WORK REQUIRED:
Below are records; please give the number of their lines that contain the string "displaymath", and only that number.

[Stored data entries]
- Opening Delimiter -

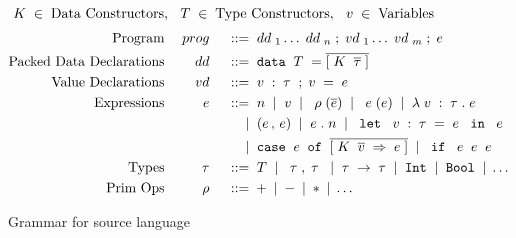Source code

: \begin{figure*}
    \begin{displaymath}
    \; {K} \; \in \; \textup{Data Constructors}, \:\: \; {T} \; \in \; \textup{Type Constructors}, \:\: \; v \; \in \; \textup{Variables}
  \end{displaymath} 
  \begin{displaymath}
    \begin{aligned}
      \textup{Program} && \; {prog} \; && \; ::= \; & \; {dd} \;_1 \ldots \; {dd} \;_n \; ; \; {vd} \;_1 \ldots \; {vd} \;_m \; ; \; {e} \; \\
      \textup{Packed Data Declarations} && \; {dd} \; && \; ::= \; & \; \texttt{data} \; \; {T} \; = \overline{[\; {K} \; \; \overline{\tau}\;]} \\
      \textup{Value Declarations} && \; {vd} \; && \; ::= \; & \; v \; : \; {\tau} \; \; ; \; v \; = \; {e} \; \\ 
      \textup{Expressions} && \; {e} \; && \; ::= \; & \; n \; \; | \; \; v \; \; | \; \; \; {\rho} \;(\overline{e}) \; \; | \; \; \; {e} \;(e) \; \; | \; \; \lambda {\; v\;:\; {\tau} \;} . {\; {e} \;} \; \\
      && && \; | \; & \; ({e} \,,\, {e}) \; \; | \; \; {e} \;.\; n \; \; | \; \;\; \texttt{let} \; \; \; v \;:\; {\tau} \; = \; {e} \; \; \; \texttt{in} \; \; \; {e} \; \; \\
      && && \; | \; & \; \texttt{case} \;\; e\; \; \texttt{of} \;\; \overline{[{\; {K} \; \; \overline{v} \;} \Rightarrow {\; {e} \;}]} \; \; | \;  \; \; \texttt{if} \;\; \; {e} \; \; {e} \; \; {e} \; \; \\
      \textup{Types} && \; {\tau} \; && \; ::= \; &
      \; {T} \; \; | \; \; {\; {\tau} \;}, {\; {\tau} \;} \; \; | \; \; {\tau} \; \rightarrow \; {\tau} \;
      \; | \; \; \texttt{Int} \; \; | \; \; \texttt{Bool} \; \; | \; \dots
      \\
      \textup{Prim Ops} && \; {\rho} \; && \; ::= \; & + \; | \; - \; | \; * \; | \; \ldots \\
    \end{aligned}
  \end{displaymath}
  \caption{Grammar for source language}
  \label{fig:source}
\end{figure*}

- Closing Delimiter -
- Opening Delimiter -

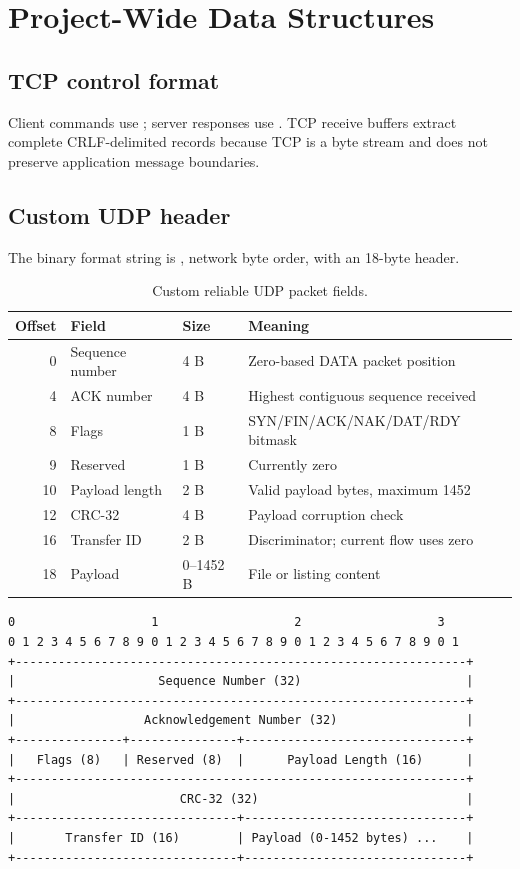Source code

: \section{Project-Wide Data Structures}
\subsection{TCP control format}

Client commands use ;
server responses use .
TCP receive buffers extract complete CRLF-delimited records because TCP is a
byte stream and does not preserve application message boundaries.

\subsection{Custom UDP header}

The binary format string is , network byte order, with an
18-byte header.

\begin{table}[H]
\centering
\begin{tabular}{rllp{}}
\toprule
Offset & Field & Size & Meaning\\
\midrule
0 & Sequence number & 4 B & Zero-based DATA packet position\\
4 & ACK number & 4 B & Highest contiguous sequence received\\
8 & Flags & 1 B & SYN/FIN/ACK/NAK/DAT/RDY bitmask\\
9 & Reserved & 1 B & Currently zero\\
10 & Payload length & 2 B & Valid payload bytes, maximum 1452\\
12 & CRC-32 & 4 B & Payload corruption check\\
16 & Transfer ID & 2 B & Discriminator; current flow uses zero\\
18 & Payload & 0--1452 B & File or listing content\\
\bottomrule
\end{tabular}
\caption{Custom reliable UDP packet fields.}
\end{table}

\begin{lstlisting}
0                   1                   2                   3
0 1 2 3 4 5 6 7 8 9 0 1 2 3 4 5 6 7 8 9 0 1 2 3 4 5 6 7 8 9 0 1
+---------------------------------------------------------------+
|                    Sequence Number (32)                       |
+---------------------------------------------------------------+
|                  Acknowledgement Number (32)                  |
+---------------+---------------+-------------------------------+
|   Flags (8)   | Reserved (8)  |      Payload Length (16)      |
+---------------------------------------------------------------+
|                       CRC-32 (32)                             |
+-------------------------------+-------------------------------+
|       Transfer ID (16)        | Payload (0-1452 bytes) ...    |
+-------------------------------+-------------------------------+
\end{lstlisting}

- Closing Delimiter -

TASK ANSWER:
4